Para quem já enfrenta a dependência, tratamentos medicamentosos disponíveis no país, ainda pouco conhecidos, podem auxiliar no controle do vício e na recuperação da qualidade de vida. Segundo a Organização Pan-Americana da Saúde (OPAS), o consumo nocivo de álcool provoca cerca de 3 milhões de mortes por ano no mundo e está associado a mais de 200 doenças e lesões, incluindo problemas no fígado, no coração, transtornos mentais e episódios de violência.
Segundo a farmacêutica da rede Santo Remédio, Jéssica Cardeal, as terapias medicamentosas não atuam sozinhas, mas são ferramentas importantes no processo de recuperação. “Eles não fazem milagre sozinhos, mas são grandes aliados no tratamento contra o transtorno”, afirma.
Efeito
Entre os medicamentos mais utilizados está a naltrexona, que age no cérebro ao reduzir a sensação de prazer associada ao álcool. “Ela diminui a vontade de beber e reduz o risco de exageros ou recaídas, sendo indicado tanto para quem quer reduzir o consumo quanto para quem busca se manter sem beber”, explica Jéssica.
Outra opção é o dissulfiram, indicado principalmente para pessoas que visam a abstinência total. O medicamento provoca reações intensas caso haja ingestão de álcool durante o tratamento, como náuseas e rubor facial. “Ele não tira exatamente a vontade de beber, mas funciona como um freio, ajudando quem quer parar completamente”, diz a farmacêutica.
Há ainda medicamentos voltados para a manutenção da abstinência, como o acamprosato, que ajuda a reequilibrar o funcionamento do cérebro após a interrupção do consumo. De acordo com Jéssica, a escolha depende do perfil do paciente, do estágio da dependência e da avaliação de um profissional de saúde.
Cuidados
Todos os medicamentos utilizados no tratamento do alcoolismo exigem prescrição médica e acompanhamento contínuo, alerta a farmacêutica. “Isso é fundamental, porque o alcoolismo pode estar associado a outros problemas de saúde, e os medicamentos têm efeitos colaterais e contraindicações. Daí a necessidade de acompanhamento por um profissional médico”, afirma.

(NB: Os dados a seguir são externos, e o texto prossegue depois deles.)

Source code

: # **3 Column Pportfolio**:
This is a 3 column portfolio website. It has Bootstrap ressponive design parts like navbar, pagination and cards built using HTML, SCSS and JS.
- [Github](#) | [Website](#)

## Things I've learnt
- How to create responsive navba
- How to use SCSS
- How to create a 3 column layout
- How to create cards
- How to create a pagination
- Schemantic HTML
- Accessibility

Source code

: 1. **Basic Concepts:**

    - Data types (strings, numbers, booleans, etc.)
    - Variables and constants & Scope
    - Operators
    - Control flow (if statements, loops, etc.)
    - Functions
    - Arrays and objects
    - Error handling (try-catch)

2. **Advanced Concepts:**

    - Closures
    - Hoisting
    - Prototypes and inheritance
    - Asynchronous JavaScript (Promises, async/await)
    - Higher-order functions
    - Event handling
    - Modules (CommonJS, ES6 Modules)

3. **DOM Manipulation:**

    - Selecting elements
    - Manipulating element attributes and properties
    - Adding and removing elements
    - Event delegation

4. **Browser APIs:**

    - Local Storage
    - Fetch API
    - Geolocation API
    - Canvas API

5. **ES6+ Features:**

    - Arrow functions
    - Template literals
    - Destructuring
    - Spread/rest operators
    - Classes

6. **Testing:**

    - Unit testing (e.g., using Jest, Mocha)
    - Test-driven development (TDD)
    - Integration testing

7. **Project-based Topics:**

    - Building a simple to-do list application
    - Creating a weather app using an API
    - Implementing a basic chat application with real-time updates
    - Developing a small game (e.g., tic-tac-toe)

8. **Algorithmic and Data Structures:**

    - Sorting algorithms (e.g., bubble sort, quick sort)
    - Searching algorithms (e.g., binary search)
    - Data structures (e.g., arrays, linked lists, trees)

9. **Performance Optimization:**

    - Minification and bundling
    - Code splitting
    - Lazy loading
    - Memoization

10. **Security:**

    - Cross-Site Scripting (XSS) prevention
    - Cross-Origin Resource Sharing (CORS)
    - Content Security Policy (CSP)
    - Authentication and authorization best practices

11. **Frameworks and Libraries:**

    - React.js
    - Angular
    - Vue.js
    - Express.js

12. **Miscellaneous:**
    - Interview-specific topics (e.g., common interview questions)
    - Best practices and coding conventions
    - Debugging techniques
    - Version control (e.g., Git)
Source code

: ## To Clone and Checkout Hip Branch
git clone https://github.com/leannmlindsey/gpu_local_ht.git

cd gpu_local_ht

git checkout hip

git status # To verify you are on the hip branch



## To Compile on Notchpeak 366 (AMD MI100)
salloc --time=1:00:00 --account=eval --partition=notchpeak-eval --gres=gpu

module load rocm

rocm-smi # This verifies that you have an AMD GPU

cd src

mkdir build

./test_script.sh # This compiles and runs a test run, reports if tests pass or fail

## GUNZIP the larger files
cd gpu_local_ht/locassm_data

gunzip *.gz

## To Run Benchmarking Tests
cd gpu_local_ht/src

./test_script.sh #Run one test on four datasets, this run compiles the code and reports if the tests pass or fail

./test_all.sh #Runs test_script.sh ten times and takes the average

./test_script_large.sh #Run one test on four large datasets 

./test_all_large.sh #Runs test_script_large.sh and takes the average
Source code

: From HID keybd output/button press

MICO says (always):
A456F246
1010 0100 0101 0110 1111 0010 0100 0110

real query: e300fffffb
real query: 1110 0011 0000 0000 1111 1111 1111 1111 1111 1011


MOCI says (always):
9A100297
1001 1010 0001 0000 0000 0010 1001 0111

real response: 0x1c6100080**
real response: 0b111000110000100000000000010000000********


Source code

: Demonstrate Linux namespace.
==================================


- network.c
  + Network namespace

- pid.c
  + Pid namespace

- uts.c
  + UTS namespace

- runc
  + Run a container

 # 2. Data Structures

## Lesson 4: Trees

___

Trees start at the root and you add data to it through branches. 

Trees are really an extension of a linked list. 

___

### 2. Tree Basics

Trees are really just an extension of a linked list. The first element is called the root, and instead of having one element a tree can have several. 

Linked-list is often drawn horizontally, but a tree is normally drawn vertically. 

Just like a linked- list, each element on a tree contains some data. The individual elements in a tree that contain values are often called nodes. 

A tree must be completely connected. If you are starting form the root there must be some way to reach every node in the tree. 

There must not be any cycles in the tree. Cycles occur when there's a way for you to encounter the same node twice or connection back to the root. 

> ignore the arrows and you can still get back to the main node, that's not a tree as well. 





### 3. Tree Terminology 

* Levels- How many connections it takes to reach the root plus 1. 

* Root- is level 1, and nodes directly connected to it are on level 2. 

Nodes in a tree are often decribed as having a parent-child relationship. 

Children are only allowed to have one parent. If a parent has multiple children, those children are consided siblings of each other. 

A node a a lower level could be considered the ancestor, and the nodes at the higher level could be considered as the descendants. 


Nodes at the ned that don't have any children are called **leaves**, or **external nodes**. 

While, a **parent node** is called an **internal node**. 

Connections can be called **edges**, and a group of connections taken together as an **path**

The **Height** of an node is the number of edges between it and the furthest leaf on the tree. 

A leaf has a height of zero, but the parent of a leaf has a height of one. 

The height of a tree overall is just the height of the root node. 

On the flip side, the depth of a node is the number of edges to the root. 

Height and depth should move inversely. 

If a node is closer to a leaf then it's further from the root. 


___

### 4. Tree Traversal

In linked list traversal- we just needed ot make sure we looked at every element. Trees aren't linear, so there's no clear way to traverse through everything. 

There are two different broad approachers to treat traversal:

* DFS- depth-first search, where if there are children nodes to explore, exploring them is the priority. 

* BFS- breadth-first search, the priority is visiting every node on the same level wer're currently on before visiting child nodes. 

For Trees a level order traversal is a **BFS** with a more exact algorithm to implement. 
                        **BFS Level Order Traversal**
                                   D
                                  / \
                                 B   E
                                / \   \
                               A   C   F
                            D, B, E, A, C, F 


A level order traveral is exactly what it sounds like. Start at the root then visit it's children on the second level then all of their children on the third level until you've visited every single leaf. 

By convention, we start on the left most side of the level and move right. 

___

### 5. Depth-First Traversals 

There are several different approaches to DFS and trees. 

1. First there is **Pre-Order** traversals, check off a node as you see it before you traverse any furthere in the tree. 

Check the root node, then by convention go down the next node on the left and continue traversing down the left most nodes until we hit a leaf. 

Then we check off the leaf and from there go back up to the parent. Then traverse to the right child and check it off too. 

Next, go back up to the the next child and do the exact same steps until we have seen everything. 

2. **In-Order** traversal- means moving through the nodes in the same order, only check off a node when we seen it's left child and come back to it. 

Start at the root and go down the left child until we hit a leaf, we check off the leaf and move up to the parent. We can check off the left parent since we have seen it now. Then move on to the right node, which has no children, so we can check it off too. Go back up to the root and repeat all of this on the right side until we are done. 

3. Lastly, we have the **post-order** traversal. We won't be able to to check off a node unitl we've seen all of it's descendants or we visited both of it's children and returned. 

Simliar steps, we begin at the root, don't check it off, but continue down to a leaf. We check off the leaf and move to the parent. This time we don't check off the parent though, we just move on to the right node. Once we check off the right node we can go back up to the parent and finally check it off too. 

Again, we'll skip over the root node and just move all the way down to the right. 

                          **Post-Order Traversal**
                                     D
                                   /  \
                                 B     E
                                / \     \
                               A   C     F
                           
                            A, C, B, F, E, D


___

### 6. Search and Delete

Ela destaca que a automedicação representa risco, especialmente devido a interações medicamentosas. A naltrexona, por exemplo, não pode ser usada junto com analgésicos opioides, enquanto o dissulfiram exige atenção rigorosa a qualquer produto que contenha álcool, inclusive itens de uso cotidiano.
Nesse processo, o farmacêutico ocupa uma posição estratégica. “Muitas vezes, ele é o profissional de saúde mais acessível, capaz de acolher sem julgamento, orientar sobre o uso correto dos medicamentos e encaminhar o paciente para atendimento médico ou serviços especializados”, afirma Jéssica.